Alejandra Felix has been researching cancer cell behavior, to improve our fundamental understanding of this complex disease.

Graduating chemical engineering senior Alejandra Felix was first inspired to study engineering thanks to USC Viterbi's K-12 SHINE program for high school students. Now she conducts cutting edge cancer research. Image/Alejandra Felix

Graduating chemical engineering senior Alejandra Felix was first inspired to study engineering thanks to USC Viterbi’s K-12 SHINE program for high school students. Now she works on cutting-edge cancer research. Image/Alejandra Felix

Alejandra Felix is passionate about improving healthcare and reducing disparities. She is particularly driven to improve patient outcomes through cancer research. The graduating senior in the Mork Family Department of Chemical Engineering and Materials Science has been working in the Graham Research Laboratory, which focuses on cutting-edge systems biology approaches that will help us better understand cancer and other diseases.

Felix will soon bring her talents back to USC, where she will continue as a Ph.D. student in the Mork Department.

We spoke with Felix about her college journey.

Alejandra Felix
Hometown: Huntington Park, California
Degree: B.S. Chemical Engineering (Biological and Pharmaceutical Engineering

What first inspired you to study engineering?

I’ve always aspired to make a difference in healthcare, especially growing up in a low-income community where I witnessed firsthand the healthcare disparities my community faced. This drove me to prioritize my education, with the goal of reducing healthcare disparities and learning about ways to create and make affordable treatments for patients. Initially, I did not imagine that engineering could help me achieve this goal, but that was until I was exposed to the different areas of engineering through the USC SHINE high school summer program at USC Viterbi School of Engineering. There, I learned that engineering can help create new devices and therapeutics for certain diseases. The creativity, flexibility, and problem-solving mindset of engineering and its ability to help me achieve my goal is what inspired me to pursue a degree in engineering.

What is something you’ve achieved while at USC Viterbi that you’re most passionate about?

Something that I’ve achieved while at USC Viterbi that I’m most passionate about is conducting research in Dr. Nicholas Graham’s lab. I never knew that engineering had the potential to intersect with biology and the possibility of making progress toward understanding certain human diseases like cancer.

Tell us about the research you have been working on.

I have been working on studying the effects of hypoxia on cancer cell metabolism. This strongly made an impact on me because it was the first time I was taking the lead on my own project.
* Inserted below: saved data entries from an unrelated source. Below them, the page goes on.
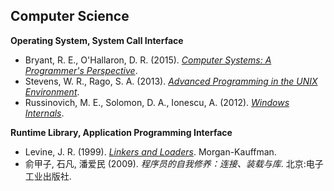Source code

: ## Computer Science

**Operating System, System Call Interface**
- Bryant, R. E., O'Hallaron, D. R. (2015). [*Computer Systems: A Programmer's Perspective*](http://csapp.cs.cmu.edu/).
- Stevens, W. R., Rago, S. A. (2013). [*Advanced Programming in the UNIX Environment*](http://apuebook.com/).
- Russinovich, M. E., Solomon, D. A., Ionescu, A. (2012). [*Windows Internals*](http://technet.microsoft.com/sysinternals/bb963901.aspx).

**Runtime Library, Application Programming Interface**
- Levine, J. R. (1999). [*Linkers and Loaders*](http://linker.iecc.com/). Morgan-Kauffman.
- 俞甲子, 石凡, 潘爱民 (2009). *程序员的自我修养：连接、装载与库*. 北京:电子工业出版社.
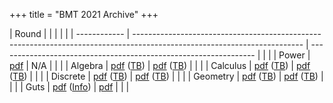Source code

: +++
title = "BMT 2021 Archive"
+++

| Round        |                                                                                                                            |                                                                                                                                   |   |   |
| ------------ | ------------------------------------------------------------------------------------------------------------------------   | ----------------------------------------------------------------                                                                  |   |   |
| Power        | [pdf](/assets/archives/bmt-2021/power-problems.pdf)                                                                        | N/A                                                                                                                               |   |   |
| Algebra      | [pdf](/assets/archives/bmt-2021/algebra-problems.pdf) ([TB](/assets/archives/bmt-2021/algebra-tiebreaker-problems.pdf))   | [pdf](/assets/archives/bmt-2021/algebra-solutions.pdf) ([TB](/assets/archives/bmt-2021/algebra-tiebreaker-solutions.pdf))   |   |   |
| Calculus     | [pdf](/assets/archives/bmt-2021/calculus-problems.pdf) ([TB](/assets/archives/bmt-2021/calculus-tiebreaker-problems.pdf)) | [pdf](/assets/archives/bmt-2021/calculus-solutions.pdf) ([TB](/assets/archives/bmt-2021/calculus-tiebreaker-solutions.pdf)) |   |   |
| Discrete     | [pdf](/assets/archives/bmt-2021/discrete-problems.pdf) ([TB](/assets/archives/bmt-2021/discrete-tiebreaker-problems.pdf)) | [pdf](/assets/archives/bmt-2021/discrete-solutions.pdf) ([TB](/assets/archives/bmt-2021/discrete-tiebreaker-solutions.pdf)) |   |   |
| Geometry     | [pdf](/assets/archives/bmt-2021/geometry-problems.pdf) ([TB](/assets/archives/bmt-2021/geometry-tiebreaker-problems.pdf)) | [pdf](/assets/archives/bmt-2021/geometry-solutions.pdf) ([TB](/assets/archives/bmt-2021/geometry-tiebreaker-solutions.pdf)) |   |   |
| Guts         | [pdf](/assets/archives/bmt-2021/guts-problems.pdf) ([Info](/assets/archives/bmt-2021/guts-problems.pdf))                  | [pdf](/assets/archives/bmt-2021/guts-solutions.pdf)                                                                         |   |   |
 
<!-- **Results:** [Results](/assets/archives/bmt-2021/resultsCondensed.pdf) -->

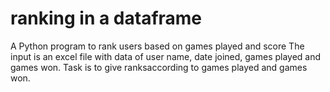 # ranking in a dataframe
A Python program to rank users based on games played and score
The input is an excel file with data of user name, date joined, games played and games won.
Task is to give ranksaccording to games played and games won.
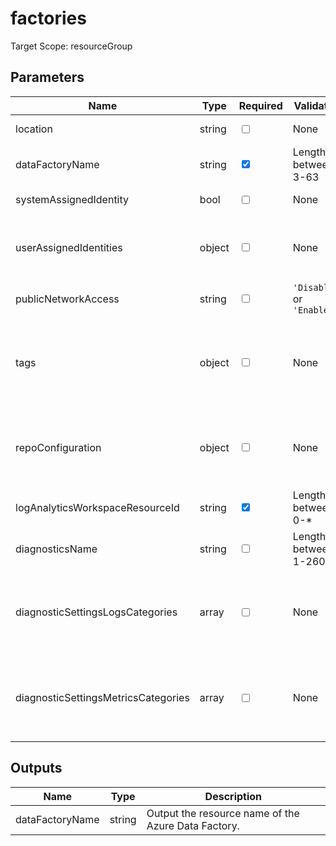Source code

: # factories

Target Scope: resourceGroup

## Parameters
| Name | Type | Required | Validation | Default value | Description |
| -- |  -- | -- | -- | -- | -- |
| location | string | <input type="checkbox"> | None | <pre>resourceGroup().location</pre> | Specifies the Azure location where the key vault should be created. |
| dataFactoryName | string | <input type="checkbox" checked> | Length between 3-63 | <pre></pre> | The resource name of this Data Factory. |
| systemAssignedIdentity | bool | <input type="checkbox"> | None | <pre>true</pre> | Enables system assigned managed identity on the resource |
| userAssignedIdentities | object | <input type="checkbox"> | None | <pre>{}</pre> | The user assigned ID(s) to assign to the resource. For formatting, please refer to: https://docs.microsoft.com/en-us/azure/templates/microsoft.datafactory/factories?pivots=deployment-language-bicep#factoryidentity. |
| publicNetworkAccess | string | <input type="checkbox"> | `'Disabled'` or `'Enabled'` | <pre>'Disabled'</pre> | Enable or disable public network access. |
| tags | object | <input type="checkbox"> | None | <pre>{}</pre> | The tags to apply to this resource. This is an object with key/value pairs.<br>Example:<br>{<br>&nbsp;&nbsp;&nbsp;FirstTag: myvalue<br>&nbsp;&nbsp;&nbsp;SecondTag: another value<br>} |
| repoConfiguration | object | <input type="checkbox"> | None | <pre>{}</pre> | Configure Azure Data Factory to store the pipelines, datasets, data flows, and so on in a GIT repository. This allows you to automate your workflow using (for example) Azure DevOps pipelines or GitHub actions. For more information, refer to https://docs.microsoft.com/en-us/azure/data-factory/continuous-integration-delivery. |
| logAnalyticsWorkspaceResourceId | string | <input type="checkbox" checked> | Length between 0-* | <pre></pre> | The azure resource id of the log analytics workspace to log the diagnostics to. If you set this to an empty string, logging & diagnostics will be disabled. |
| diagnosticsName | string | <input type="checkbox"> | Length between 1-260 | <pre>'AzurePlatformCentralizedLogging'</pre> | The name of the diagnostics. This defaults to `AzurePlatformCentralizedLogging`. |
| diagnosticSettingsLogsCategories | array | <input type="checkbox"> | None | <pre>[<br>  {<br>    categoryGroup: 'allLogs'<br>    enabled: true<br>  }<br>]</pre> | Which log categories to enable; This defaults to `allLogs`. For array/object format, please refer to https://docs.microsoft.com/en-us/azure/templates/microsoft.insights/diagnosticsettings?tabs=bicep#logsettings. |
| diagnosticSettingsMetricsCategories | array | <input type="checkbox"> | None | <pre>[<br>  {<br>    categoryGroup: 'AllMetrics'<br>    enabled: true<br>  }<br>]</pre> | Which Metrics categories to enable; This defaults to `AllMetrics`. For array/object format, please refer to https://docs.microsoft.com/en-us/azure/templates/microsoft.insights/diagnosticsettings?tabs=bicep&pivots=deployment-language-bicep#metricsettings |
## Outputs
| Name | Type | Description |
| -- |  -- | -- |
| dataFactoryName | string | Output the resource name of the Azure Data Factory. |

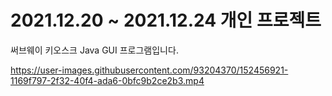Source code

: # 2021.12.20 ~ 2021.12.24 개인 프로젝트 
써브웨이 키오스크 Java GUI 프로그램입니다. 

https://user-images.githubusercontent.com/93204370/152456921-1169f797-2f32-40f4-ada6-0bfc9b2ce2b3.mp4

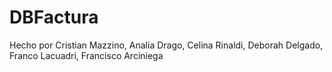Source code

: # DBFactura
Hecho por
Cristian Mazzino, 
Analia Drago, 
Celina Rinaldi, 
Deborah Delgado, 
Franco Lacuadri, 
Francisco Arciniega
It really taught me not only how to manage my own project but also how to communicate with others when I needed help to keep driving this meaningful work forward. It also made me realize that I was really passionate about research and inspired me to continue pursuing research after graduating from my bachelor’s and to apply for my Ph.D.
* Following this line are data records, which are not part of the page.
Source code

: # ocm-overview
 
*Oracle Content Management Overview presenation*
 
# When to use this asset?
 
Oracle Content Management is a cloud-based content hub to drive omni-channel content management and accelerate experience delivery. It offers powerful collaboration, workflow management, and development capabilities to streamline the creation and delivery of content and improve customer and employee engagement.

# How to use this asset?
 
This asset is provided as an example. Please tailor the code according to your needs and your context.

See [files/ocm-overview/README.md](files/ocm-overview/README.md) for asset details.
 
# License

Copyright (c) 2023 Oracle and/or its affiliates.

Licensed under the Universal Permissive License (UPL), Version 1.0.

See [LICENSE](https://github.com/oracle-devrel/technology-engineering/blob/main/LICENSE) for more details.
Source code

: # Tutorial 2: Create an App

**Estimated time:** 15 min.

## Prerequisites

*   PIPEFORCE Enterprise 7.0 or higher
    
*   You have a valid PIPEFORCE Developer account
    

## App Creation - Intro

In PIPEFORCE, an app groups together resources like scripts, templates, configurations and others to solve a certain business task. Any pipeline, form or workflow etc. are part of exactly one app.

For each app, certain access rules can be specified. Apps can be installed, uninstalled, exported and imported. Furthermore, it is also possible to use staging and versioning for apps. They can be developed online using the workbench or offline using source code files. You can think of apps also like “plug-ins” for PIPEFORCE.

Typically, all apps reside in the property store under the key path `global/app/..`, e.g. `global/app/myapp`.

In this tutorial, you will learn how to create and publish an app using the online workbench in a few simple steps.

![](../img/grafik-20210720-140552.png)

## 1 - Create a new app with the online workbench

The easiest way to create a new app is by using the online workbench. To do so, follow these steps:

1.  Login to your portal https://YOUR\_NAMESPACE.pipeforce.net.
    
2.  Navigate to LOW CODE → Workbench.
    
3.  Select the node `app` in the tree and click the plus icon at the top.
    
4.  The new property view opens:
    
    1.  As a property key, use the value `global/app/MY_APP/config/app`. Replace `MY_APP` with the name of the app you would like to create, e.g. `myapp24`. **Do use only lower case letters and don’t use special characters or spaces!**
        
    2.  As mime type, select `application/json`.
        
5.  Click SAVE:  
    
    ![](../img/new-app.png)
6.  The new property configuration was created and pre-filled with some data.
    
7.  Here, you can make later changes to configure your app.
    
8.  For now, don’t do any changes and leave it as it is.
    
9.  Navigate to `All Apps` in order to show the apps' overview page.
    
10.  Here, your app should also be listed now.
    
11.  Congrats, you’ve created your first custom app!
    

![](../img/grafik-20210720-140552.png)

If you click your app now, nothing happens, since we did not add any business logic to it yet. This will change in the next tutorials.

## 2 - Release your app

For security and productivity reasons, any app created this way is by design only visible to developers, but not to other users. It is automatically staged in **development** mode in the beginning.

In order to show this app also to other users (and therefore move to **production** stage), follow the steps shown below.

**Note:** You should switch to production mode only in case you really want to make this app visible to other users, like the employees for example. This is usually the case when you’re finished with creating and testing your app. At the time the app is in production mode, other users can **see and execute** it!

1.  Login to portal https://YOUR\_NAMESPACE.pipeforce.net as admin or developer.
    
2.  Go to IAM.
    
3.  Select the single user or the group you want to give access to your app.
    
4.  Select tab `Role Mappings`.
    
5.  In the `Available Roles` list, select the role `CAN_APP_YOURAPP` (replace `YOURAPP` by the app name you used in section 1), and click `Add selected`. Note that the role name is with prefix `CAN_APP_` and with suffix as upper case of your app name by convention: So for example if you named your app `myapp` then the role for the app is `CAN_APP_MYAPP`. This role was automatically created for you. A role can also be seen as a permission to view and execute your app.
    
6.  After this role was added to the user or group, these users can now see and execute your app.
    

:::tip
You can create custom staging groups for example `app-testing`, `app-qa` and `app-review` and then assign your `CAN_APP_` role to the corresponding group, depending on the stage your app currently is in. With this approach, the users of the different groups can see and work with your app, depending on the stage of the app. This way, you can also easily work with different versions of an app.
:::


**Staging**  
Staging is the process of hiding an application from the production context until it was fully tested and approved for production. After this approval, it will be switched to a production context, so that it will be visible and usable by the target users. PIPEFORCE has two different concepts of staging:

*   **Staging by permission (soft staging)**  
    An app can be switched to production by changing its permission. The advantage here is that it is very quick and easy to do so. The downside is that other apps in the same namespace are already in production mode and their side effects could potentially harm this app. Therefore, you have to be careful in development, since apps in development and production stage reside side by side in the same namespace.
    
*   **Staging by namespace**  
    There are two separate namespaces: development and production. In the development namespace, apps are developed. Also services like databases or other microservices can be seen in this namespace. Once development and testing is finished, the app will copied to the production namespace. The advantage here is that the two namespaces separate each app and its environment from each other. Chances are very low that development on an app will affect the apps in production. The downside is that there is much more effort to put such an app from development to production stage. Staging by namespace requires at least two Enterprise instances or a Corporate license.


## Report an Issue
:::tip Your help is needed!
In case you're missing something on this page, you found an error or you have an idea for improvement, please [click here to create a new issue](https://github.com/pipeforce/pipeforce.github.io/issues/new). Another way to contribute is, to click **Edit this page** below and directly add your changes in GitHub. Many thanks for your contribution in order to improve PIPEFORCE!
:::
Are there any extracurricular activities or organizations you have participated in during your studies?

I was a part of WChE during my studies, which was focused on supporting women and other marginalized chemical engineers. I was treasurer of WChE and was in charge of funding to make the events we hosted possible. It was a very important club for me as a first-generation undergraduate because I was able to speak to graduate students about their research and experiences as undergraduates in Chemical Engineering.

What are your plans post-graduation?

I will be attending USC again to pursue a Ph.D. in Chemical Engineering.

Based on what you know now, what is your best advice for other students?

My best piece of advice is not to be afraid to ask or speak up and to know that you are meant to be where you are.

What’s an area where you feel like you’ve really grown between your first semester of college and today?

An area in which I feel I have really grown between my first semester and today is my communication skills. Coming into college, I was very afraid of asking for help or asking questions because I thought I was the only person in the room who didn’t understand. I truly learned that communication and asking for help really helped me excel in a lot of aspects of my life, both educationally and personally, and it is something that I continue to work on even today. Ultimately, I know that it is important to communicate my thoughts to be able to learn and move forward.